### Activity
Copy exactly the line containing "Continuous learning." and all lines after it, through the last line of the material below; omit everything before it.

### Data shown
··········
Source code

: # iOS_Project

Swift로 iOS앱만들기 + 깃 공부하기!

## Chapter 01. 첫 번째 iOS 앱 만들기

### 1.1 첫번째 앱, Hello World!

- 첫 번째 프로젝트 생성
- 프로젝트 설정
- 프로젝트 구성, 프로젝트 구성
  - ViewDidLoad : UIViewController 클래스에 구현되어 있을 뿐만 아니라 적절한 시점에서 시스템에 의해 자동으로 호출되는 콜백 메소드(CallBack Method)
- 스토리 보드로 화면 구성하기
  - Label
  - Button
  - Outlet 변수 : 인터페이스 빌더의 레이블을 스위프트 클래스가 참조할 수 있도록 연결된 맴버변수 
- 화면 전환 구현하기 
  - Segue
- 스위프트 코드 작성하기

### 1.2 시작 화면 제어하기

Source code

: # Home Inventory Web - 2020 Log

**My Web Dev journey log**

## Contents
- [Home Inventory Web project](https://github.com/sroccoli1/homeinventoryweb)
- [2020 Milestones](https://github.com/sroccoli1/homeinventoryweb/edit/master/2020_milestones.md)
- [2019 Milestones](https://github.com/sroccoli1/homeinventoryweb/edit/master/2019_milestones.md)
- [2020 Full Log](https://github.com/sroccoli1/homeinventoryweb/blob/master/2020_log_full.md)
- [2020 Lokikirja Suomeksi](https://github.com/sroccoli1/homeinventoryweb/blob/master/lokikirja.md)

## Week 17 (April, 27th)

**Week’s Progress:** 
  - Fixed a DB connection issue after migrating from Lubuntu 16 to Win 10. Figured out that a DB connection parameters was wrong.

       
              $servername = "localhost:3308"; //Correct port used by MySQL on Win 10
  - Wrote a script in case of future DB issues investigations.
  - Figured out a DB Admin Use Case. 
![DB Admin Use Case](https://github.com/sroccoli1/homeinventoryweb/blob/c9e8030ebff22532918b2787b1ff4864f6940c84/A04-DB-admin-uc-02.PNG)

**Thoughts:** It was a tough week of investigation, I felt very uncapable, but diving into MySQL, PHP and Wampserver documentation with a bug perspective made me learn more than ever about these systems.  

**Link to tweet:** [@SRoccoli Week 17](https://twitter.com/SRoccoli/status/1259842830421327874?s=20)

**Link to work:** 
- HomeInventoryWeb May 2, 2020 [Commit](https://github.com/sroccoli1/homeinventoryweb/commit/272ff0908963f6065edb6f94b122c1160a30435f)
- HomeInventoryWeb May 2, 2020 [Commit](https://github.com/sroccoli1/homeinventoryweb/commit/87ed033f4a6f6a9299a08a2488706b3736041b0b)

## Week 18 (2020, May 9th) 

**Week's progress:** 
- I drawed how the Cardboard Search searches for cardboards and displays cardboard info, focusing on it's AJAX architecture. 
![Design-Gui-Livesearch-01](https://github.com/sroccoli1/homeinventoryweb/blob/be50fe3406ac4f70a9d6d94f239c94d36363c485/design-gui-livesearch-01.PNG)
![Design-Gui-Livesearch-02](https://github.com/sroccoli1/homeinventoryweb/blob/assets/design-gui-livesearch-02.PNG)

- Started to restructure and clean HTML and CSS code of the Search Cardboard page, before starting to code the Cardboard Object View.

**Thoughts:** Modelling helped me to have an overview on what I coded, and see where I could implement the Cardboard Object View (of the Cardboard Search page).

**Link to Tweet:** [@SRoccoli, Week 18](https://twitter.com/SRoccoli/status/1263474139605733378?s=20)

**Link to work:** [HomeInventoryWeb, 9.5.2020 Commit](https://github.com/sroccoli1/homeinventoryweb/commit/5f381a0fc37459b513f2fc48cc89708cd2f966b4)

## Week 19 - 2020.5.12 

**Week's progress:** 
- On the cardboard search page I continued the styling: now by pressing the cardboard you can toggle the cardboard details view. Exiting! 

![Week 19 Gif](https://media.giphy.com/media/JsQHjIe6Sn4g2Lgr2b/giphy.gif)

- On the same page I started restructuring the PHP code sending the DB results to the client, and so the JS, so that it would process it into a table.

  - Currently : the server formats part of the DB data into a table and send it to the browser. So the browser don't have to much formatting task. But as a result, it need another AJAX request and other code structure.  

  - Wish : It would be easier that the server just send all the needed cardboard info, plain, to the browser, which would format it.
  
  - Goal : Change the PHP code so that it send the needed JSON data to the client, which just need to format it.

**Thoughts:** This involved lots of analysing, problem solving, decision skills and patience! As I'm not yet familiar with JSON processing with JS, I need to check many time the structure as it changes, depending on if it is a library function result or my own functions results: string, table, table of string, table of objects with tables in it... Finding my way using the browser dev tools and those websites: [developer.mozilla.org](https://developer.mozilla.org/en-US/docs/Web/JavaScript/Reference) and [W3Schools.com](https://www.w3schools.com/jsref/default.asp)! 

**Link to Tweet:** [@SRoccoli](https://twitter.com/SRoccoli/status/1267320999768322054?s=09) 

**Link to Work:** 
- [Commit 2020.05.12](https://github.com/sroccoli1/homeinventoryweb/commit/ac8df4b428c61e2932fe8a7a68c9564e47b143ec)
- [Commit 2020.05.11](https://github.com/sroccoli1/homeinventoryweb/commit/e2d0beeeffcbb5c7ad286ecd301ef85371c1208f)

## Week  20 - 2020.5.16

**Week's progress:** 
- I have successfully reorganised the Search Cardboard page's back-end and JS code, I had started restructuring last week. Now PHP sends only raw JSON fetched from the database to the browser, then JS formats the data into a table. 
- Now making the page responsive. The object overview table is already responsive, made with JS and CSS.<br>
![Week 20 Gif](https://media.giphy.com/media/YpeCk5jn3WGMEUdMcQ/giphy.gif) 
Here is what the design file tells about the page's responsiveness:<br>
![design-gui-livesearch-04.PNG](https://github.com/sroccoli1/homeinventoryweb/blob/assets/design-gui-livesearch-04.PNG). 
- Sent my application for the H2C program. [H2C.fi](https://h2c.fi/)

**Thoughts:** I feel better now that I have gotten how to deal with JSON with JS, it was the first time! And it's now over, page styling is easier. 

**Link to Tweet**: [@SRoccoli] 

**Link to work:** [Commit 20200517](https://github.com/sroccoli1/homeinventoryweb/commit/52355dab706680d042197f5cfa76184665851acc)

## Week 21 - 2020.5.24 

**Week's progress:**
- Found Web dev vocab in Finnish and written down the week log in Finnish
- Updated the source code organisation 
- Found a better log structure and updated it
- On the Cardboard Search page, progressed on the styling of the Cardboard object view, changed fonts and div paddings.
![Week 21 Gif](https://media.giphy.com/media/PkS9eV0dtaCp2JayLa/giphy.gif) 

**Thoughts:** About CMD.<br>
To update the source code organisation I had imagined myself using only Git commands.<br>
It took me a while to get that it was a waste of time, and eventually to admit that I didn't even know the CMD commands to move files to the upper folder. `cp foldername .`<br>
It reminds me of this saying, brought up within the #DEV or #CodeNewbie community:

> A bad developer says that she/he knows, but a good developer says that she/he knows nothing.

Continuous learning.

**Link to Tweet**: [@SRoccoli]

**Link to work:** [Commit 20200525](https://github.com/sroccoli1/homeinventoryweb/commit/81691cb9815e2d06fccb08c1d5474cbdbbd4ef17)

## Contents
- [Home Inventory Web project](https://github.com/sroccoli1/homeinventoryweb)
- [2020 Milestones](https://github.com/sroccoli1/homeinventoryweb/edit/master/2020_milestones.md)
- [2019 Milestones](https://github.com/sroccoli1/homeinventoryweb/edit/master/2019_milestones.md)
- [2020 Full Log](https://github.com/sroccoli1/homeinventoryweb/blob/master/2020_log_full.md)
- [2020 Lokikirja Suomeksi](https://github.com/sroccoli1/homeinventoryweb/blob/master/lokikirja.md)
··········
### Task answer
Continuous learning.

**Link to Tweet**: [@SRoccoli]

**Link to work:** [Commit 20200525](https://github.com/sroccoli1/homeinventoryweb/commit/81691cb9815e2d06fccb08c1d5474cbdbbd4ef17)

## Contents
- [Home Inventory Web project](https://github.com/sroccoli1/homeinventoryweb)
- [2020 Milestones](https://github.com/sroccoli1/homeinventoryweb/edit/master/2020_milestones.md)
- [2019 Milestones](https://github.com/sroccoli1/homeinventoryweb/edit/master/2019_milestones.md)
- [2020 Full Log](https://github.com/sroccoli1/homeinventoryweb/blob/master/2020_log_full.md)
- [2020 Lokikirja Suomeksi](https://github.com/sroccoli1/homeinventoryweb/blob/master/lokikirja.md)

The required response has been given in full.